Name-calling almost never feels good after the fact. Even if you mean the harsh words with all your heart, there can be a hangover of sorts that comes with saying something that can't be unsaid, particularly towards someone you love.
But we're all fallible, and the heat of the moment can bring out some intense statements.
She wrote:
AITA for calling my mom a heartless b**ch?
I have a 4-year-old son and I had him at 16. It was a complicated situation. My parents said that the only thing that they’d provide me with is my room and I have to care for the baby myself. It was hard but it worked out in the end. My parents treat my son a lot nicer now too.
My brother just turned 14 and he’s the best. In fact, my son looks up to him and my brother adores him. My son made this drawing of him and my brother and gave it to my brother for his birthday. My brother loved it so much that he kind of brushed off the presents me and my parents gave him. It upset my parents but they kept their mouths shut.
My son draws so many pictures of him and his uncle now and he gives every single one to my brother and my brother puts every single one on his wall. My brother was at a sleepover and I had taken my son out for a fun day. When we got back, my son ran to my brother’s room to show him something. The door was wide open and the first thing he noticed was that all his drawings were gone.
He just began to cry and cry and it took forever to calm him down. He eventually went to sleep. My brother came back the next day and when he went to hug my son, he started to cry. My brother was confused so I told him that he saw the empty wall. My brother was still confused so he went to his room and came back really upset.
He said that he didn’t do that and he’s actually going to cry as well because he liked those drawings. My mom came down and he immediately confronted her and she just said that she didn’t realize how much he liked those drawings and took them down while she was cleaning his room. I was mostly shocked.
She was there the night before when my son saw the wall and started crying and she was comforting my son and everything. I felt betrayed. I called her out for how she acted last night and she told me to relax. That I’m not allowed to speak to her like that. I honestly lost it and I called her a heartless b**ch. My own mother.
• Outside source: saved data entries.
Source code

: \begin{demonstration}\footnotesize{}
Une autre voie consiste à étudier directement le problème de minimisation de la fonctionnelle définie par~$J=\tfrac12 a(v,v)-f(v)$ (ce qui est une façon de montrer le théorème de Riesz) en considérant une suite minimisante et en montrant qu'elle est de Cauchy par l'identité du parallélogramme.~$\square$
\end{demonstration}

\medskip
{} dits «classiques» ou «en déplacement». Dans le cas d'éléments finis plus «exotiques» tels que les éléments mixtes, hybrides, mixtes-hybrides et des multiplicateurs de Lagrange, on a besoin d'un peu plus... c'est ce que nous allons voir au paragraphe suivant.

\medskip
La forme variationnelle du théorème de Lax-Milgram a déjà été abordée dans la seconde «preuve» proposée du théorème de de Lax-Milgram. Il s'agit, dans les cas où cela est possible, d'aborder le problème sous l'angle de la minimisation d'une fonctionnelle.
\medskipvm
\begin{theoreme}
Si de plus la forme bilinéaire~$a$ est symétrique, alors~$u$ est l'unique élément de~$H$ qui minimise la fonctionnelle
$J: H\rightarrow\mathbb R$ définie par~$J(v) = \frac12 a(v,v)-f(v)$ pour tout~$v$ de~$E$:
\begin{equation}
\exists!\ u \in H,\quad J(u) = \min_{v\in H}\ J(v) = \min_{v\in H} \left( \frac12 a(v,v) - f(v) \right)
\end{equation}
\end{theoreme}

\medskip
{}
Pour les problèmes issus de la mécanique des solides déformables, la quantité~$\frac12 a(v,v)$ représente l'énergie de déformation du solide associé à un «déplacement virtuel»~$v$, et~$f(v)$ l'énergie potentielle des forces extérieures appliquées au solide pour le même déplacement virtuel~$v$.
I felt bad the second I said it but it felt good to. My mom looked so shocked and just turned back and went to her room. My dad confronted me later and yelled at me for what I said. He said that regardless of what she did, she’s my mom and when he wanted to kick me out, mom’s the one who convinced him to let me and my baby stay. AITA? I feel guilty now.
Edit:
She didn’t take them down temporarily. She took them down and threw them out. And it wasn’t just random drawings stuck to a wall, it was organized and laid out with a lot of care.
Nessie51 wrote:
NTA. Wow your mum has some serious jealousy issues going on there. I really hope she doesn’t cause any damage to the relationship between your brother and your son.
dunks615 wrote:
NTA. Sounds like your mom's playing mind games. It’s obvious that they mean a lot to both your son and your brother. A 14-year-old wouldn’t put up stuff all over their walls that they don’t want up.
Sounds like she was stirring the pot purposefully to try to get a reaction from you so that she could then come in and “save the day” by letting you stay. So she both caused the issue and she’s the “good guy” in the situation.
mayfeelthis wrote:
NTA your mom was. Sucks you called her that, and she’s n a h for being hurt by it. That’s besides the greater issue here. What did your dad say about her taking the pictures down and throwing it out?
JKristiina wrote:
NTA. What your mother did was wrong, and she didn’t do anything to rectify the situation once she realized how upset your son was. She should give them back so that your brother can put them back. It is his room after all, he should be able to decide what are on his walls?
ChihuahuaSighs wrote:
NTA, sounds like their current resentment is going to become a future resentment when they don't get to see their grandchild grow up.
Your mom sounds jealous and spiteful. Unless she regularly goes around wiping walls down, there was no reason for her to do what she did. It sounds like their behavior towards you is to perpetually punish you, and punishing your son in the process.
You're not wrong that your mom's behavior was very wrong, but you may want to apologize in order to have a roof over your head. You may want to plan on moving out though. Your brother will be old enough soon to decide he wants to visit you and your child on his own.
However, if we could imagine a different type of response from you to your mother in that situation, maybe it would be one where you or your brother ask where the drawings are and to put them back up?
Whatever her answer is (maybe she says 'I threw them away', or 'I don't want things hanging on the walls anymore'), you and your brother should remind your son that he would like to keep them up, and that he loves him and loves his drawings just the same. Best of luck, sounds like you at least have a great brother.
OP is NTA here, her mother is, and this is an instance where the name-calling fits the crime.